In a recent television interview, President Biden cautioned of a possible '"irreversible deterioration of relations'" between the United States and Russia. In the same interview, when asked whether he believed Vladimir Putin was a killer, President Biden responded: '"Mmm hmm, I do."' In response, Putin cited a Russian schoolyard rhyme: "'When we characterize other people, or even when we characterize other states, other people, it is always as though we are looking in the mirror."'


White House to Spend Billions to Increase Virus Testing and Ease Reopening

The Biden administration announced it would be investing $10 billion to scale out increased coronavirus screening of students and teachers with the goal of returning to full in-person learning by the end of the year. Accordingly, "the Centers for Disease Control and Prevention will distribute the money to states in early April and will spend an additional $2.25 billion to expand testing in underserved communities beyond the schools."

In connection with reopening schools, the Centers for Disease Control and Prevention also authored guidance that students can be spaced 3 feet apart instead of 6 feet, so long as all are wearing masks. The new guidance allows many school districts, which were using 6 feet distance as direction for reopening schools, to allow more in-person teaching.
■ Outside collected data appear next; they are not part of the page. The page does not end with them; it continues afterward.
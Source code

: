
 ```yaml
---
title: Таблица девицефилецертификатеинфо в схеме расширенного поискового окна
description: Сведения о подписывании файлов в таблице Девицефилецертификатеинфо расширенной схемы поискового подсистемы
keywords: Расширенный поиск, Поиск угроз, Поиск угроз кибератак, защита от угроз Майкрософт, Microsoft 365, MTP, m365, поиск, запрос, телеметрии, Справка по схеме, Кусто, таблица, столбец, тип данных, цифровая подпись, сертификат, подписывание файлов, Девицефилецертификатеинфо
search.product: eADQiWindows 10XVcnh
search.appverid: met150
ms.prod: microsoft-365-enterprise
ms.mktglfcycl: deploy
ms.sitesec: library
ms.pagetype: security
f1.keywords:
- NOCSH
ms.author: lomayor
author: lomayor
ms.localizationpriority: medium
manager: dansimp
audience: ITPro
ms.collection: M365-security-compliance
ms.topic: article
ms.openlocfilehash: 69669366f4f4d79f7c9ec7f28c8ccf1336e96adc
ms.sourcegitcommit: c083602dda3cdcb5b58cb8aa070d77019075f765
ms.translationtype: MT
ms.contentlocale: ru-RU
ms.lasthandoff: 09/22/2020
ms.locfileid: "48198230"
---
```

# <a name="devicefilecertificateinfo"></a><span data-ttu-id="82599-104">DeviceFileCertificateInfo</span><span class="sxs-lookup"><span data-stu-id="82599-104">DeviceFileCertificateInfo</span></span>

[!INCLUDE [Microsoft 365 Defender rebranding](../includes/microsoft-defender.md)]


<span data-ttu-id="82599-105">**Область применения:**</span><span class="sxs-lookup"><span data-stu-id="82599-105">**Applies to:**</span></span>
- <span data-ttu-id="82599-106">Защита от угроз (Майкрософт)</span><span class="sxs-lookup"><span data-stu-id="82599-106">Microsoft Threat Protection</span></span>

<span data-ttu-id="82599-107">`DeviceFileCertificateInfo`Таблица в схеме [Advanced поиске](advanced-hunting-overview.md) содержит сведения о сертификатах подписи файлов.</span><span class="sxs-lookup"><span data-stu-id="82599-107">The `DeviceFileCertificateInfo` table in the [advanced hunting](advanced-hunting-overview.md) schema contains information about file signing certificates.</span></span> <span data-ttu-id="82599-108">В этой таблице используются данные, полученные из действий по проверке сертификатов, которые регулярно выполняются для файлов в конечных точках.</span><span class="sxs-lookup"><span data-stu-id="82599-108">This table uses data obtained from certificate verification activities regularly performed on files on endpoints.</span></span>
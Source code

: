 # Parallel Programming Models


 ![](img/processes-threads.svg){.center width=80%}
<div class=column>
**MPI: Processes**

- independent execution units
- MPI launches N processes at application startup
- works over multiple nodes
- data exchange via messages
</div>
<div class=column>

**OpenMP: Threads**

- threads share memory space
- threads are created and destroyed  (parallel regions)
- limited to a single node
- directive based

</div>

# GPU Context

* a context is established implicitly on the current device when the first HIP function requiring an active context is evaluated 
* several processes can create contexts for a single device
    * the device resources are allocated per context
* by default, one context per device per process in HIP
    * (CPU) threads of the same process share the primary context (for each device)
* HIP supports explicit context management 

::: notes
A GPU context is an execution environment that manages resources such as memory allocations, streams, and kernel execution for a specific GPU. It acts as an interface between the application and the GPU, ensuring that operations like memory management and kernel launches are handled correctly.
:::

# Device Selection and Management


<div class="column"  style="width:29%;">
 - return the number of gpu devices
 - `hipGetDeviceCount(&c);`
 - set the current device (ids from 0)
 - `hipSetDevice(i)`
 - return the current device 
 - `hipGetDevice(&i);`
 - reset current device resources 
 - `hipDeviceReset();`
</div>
U.S. Rushes to Expand Covid Vaccine Eligibility in a 'Race Against Time'

As cases, deaths, and hospitalizations have all fallen sharply from January peaks, infection rates have stubbornly stayed the same, hovering around 55,000 new cases a day nationwide. In response, "officials in at least 20 states have committed in recent days to opening coronavirus vaccine appointments to all adults in March or April," which coincides with President Biden's plan to allow all Americans to sign up to receive the vaccine by May 1st.

Such a push to expand shot distribution still faces resistance by Republican Senators, 25% of whom have not received a vaccine, despite being available to them since December 2020. Senators, like Rand Paul of Kentucky, have openly refused the vaccine, saying he got it "naturally." Others, like Senator Ron Johnson, cite their contraction of Coronavirus as the "best immunity possible" to the disease (which is scientifically false).

In Russia, a Virus Lockdown Targets the Opposition

In what many are seeing as a façade for punishing opponents of the Kremlin, a Russian court has sentenced 10 opposition politicians and dissidents to house arrest for violating coronavirus safety rules related to organized rallies. Lawyers for the dissidents argue that the court and authorities are twisting the rules to punish their clients for political purposes.

Trust in AstraZeneca Vaccine Is Shaken in Europe

In Europe, many countries have suspended the administration of Covid-19 vaccines manufactured by AstraZeneca. Concerns around the vaccine are based on news of a few recipients who have developed blood clots or abnormal bleeding. However, "researchers and drug regulators say they have seen no evidence of an increase in such complications or a connection to the inoculation." In fact, the pharmaceutical manufacturer said that an analysis of "more than 17 million people who had received its vaccine found that they were actually less likely than the general population to develop dangerous clots."